Please show every line in the entries below that includes the word "Studierendenparlament".

_Collection entries_:
++++++++++

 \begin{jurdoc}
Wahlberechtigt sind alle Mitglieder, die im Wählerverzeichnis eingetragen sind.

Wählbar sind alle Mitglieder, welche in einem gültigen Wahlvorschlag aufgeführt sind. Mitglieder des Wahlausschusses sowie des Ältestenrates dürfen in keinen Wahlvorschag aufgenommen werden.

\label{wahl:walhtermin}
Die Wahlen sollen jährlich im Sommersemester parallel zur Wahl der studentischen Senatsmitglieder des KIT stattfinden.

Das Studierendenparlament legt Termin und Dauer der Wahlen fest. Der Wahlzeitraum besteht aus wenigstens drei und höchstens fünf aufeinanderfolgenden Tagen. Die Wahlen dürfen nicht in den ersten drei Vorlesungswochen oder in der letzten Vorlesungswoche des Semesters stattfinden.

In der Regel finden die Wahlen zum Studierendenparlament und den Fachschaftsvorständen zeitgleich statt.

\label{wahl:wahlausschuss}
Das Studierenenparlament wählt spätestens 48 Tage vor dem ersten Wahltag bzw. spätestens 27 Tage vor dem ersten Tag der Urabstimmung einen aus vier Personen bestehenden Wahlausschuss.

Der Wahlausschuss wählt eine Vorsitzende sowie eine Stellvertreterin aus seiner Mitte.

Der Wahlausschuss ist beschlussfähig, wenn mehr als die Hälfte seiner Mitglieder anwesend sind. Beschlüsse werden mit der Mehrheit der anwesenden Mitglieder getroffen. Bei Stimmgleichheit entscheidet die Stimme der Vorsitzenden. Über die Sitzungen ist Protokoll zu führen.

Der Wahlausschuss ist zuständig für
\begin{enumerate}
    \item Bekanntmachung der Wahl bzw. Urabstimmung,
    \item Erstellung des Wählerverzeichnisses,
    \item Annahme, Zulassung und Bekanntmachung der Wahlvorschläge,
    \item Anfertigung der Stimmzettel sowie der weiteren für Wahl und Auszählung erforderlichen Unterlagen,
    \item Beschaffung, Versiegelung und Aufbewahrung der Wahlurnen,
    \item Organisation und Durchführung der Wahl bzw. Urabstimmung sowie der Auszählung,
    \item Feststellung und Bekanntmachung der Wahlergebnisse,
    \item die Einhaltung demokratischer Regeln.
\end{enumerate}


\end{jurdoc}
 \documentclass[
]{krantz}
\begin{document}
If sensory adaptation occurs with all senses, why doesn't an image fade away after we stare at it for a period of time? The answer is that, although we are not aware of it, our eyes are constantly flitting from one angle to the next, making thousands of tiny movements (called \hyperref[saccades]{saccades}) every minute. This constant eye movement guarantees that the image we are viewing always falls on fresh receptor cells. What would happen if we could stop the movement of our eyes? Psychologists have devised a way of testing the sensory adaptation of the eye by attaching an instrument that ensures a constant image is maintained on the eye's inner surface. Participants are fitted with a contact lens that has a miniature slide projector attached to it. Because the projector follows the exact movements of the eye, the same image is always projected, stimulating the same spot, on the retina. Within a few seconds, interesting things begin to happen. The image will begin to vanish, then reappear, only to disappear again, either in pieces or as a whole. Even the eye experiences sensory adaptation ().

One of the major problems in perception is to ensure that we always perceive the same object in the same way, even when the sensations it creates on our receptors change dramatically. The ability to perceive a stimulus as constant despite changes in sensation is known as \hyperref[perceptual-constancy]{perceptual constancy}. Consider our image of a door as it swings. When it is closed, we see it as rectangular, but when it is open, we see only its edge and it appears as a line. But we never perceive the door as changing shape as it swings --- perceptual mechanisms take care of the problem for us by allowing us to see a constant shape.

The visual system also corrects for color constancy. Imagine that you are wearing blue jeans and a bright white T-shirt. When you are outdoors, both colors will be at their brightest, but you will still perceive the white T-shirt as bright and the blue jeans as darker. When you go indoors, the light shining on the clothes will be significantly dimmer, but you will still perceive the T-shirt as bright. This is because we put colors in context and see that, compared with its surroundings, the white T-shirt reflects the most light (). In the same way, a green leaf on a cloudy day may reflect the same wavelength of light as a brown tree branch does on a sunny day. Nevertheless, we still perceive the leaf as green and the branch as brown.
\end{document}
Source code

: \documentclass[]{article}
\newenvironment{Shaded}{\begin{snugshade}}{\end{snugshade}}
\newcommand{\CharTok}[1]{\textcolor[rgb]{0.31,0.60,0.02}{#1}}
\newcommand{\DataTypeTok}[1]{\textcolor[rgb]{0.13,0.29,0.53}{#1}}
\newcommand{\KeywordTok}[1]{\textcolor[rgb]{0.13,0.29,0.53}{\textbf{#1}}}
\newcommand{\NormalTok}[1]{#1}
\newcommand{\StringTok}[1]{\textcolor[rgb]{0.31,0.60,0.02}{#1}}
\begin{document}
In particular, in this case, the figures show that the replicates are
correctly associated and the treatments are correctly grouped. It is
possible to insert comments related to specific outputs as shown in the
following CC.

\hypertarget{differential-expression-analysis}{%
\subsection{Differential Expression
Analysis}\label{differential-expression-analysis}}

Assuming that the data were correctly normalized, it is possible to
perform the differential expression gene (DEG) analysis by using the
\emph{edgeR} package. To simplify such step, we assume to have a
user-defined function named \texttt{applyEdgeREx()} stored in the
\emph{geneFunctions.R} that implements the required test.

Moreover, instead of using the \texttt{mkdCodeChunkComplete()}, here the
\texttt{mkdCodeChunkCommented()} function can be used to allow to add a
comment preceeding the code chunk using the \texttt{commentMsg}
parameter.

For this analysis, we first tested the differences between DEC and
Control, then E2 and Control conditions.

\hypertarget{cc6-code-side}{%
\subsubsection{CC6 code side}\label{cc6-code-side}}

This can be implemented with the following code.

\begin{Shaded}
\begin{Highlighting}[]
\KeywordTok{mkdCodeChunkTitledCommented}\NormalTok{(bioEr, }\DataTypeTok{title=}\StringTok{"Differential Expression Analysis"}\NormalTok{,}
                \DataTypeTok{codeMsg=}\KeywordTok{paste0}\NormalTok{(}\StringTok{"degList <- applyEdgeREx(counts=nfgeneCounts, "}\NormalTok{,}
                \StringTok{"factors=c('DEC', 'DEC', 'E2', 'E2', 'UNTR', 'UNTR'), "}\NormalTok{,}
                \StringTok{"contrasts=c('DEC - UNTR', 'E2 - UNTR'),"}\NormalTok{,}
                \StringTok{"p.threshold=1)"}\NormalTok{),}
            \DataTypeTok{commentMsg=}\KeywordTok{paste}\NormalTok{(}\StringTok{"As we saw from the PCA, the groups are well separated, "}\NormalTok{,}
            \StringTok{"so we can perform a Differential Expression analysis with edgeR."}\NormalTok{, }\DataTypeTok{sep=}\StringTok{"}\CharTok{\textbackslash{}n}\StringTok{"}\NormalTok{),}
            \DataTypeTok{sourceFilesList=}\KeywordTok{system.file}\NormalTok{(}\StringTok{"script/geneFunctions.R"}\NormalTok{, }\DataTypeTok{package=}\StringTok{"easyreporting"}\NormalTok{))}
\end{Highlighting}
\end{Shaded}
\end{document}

++++++++++

_EXERCISE OUTPUT_:
Das Studierendenparlament legt Termin und Dauer der Wahlen fest. Der Wahlzeitraum besteht aus wenigstens drei und höchstens fünf aufeinanderfolgenden Tagen. Die Wahlen dürfen nicht in den ersten drei Vorlesungswochen oder in der letzten Vorlesungswoche des Semesters stattfinden.
In der Regel finden die Wahlen zum Studierendenparlament und den Fachschaftsvorständen zeitgleich statt.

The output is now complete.